[Start of section]
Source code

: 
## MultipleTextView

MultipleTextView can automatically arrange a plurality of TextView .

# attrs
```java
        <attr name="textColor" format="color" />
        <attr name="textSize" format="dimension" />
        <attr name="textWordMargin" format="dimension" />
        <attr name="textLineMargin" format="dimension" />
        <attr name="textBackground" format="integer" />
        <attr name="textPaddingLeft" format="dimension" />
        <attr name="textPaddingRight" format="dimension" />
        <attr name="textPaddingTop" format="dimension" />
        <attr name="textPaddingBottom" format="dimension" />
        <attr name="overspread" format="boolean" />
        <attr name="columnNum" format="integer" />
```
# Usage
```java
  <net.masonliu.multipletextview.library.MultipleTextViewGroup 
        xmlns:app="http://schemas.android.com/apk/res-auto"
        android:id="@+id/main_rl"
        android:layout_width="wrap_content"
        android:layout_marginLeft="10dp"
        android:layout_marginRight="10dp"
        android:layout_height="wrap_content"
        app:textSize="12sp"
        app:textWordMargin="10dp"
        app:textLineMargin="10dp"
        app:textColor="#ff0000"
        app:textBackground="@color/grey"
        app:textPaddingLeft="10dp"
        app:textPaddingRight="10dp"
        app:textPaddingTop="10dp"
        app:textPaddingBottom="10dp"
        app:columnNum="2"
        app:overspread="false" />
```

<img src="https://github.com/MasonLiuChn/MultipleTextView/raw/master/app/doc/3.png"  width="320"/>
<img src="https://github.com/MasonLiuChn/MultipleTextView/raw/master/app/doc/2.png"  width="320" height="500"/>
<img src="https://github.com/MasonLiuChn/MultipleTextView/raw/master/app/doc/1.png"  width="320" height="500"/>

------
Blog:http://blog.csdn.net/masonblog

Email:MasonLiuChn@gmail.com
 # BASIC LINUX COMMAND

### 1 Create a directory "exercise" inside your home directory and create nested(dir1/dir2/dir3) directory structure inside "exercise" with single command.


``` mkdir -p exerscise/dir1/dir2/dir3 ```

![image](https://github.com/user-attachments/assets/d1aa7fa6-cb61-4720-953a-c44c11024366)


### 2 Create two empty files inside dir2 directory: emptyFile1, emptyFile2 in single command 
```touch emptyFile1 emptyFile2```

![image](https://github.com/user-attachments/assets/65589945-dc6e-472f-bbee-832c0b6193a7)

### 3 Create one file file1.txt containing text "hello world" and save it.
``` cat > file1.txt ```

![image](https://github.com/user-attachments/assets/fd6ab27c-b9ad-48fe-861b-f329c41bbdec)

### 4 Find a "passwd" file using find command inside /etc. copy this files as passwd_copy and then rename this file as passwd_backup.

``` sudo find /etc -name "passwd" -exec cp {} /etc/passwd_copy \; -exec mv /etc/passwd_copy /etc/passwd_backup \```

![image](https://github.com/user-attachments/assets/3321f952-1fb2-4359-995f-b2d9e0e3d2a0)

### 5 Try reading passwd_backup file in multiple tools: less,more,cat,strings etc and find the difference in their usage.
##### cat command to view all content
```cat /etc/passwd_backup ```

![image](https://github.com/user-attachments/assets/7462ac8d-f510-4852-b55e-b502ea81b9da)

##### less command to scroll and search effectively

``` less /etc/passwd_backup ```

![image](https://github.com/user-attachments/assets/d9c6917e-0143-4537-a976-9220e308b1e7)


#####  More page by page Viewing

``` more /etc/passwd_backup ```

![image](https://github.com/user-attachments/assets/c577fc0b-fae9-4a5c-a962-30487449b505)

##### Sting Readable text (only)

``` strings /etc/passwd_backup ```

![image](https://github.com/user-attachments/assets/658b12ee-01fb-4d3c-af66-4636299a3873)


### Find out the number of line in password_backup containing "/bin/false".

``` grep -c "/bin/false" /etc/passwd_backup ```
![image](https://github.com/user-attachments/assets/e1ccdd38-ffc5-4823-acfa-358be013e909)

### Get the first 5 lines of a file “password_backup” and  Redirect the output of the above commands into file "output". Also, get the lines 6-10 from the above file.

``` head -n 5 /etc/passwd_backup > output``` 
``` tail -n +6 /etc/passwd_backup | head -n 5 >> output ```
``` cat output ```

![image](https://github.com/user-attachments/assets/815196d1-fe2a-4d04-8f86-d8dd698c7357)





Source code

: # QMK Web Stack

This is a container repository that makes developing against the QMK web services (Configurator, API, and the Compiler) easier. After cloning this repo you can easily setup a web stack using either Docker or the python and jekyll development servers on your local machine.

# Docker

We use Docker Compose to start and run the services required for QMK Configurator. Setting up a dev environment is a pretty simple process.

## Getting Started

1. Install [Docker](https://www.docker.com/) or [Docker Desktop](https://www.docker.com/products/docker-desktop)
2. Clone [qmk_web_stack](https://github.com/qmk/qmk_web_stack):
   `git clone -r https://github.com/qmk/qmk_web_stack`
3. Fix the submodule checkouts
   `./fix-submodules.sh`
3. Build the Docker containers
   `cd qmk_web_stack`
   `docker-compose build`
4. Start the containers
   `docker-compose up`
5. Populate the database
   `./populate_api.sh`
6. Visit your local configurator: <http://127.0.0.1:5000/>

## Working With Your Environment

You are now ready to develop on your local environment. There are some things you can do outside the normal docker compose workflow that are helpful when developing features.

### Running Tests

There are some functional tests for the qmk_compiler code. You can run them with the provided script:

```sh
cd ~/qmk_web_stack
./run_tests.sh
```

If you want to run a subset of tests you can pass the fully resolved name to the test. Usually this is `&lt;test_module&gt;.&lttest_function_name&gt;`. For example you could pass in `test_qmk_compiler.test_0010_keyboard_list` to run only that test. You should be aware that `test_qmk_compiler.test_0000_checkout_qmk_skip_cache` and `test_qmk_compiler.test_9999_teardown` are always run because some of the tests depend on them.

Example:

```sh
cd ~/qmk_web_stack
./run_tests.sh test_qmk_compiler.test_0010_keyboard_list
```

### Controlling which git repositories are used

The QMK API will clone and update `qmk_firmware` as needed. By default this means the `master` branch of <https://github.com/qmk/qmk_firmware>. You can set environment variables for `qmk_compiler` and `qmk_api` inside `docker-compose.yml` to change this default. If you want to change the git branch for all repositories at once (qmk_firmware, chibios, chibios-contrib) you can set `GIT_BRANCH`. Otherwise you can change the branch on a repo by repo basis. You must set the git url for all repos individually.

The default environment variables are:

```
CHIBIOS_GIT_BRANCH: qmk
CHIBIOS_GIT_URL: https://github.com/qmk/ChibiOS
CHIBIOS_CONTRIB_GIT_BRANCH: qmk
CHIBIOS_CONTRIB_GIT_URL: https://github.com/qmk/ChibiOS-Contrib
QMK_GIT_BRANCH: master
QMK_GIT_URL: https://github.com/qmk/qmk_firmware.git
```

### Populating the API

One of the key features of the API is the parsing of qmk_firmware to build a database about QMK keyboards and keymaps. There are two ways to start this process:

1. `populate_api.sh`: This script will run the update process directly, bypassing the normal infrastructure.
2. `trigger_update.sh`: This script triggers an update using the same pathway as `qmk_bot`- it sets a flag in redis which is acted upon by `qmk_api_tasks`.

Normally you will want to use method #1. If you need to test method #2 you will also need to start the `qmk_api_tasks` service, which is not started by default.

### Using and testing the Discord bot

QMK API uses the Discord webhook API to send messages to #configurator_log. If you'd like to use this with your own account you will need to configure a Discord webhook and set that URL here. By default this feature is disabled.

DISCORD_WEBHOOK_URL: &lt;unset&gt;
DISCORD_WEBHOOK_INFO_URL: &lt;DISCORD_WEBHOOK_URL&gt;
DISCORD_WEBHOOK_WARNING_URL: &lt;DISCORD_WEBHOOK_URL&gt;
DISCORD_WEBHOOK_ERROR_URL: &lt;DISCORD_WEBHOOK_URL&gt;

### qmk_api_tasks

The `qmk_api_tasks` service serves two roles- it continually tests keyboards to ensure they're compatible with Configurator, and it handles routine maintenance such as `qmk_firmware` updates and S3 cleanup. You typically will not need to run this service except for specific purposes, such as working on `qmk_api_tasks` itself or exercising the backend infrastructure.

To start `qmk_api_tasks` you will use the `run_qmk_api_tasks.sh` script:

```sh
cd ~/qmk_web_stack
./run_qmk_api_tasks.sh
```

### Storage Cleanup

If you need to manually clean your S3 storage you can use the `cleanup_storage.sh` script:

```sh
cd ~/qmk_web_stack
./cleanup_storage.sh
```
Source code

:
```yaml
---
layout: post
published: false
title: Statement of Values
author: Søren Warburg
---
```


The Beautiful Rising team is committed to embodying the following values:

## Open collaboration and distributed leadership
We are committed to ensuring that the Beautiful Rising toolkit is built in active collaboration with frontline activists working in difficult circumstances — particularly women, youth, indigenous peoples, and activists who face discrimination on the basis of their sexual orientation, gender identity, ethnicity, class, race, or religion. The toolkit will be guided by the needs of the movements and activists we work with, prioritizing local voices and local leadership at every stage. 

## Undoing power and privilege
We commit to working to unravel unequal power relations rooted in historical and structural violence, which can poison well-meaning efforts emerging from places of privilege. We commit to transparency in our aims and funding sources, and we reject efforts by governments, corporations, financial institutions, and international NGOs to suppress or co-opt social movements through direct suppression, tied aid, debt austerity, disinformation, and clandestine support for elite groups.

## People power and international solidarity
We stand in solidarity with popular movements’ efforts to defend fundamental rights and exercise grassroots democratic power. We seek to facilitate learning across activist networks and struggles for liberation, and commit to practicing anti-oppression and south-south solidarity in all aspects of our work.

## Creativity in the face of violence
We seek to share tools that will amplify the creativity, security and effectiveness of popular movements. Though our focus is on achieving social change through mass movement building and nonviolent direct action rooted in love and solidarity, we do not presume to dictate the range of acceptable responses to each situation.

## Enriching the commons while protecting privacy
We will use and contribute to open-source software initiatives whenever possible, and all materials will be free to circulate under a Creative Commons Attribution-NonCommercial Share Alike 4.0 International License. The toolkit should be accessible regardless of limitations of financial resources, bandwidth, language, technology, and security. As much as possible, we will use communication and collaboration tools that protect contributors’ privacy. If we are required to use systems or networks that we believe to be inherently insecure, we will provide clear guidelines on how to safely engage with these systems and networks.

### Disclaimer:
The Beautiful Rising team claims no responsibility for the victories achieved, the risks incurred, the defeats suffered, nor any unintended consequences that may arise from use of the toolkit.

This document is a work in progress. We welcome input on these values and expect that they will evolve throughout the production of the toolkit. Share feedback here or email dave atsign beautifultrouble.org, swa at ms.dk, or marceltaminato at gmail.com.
[End of section]
> Task
Filter the lines above so that only those with the string "overspread" remain, then copy them.

> The answer
        <attr name="overspread" format="boolean" />
        app:overspread="false" />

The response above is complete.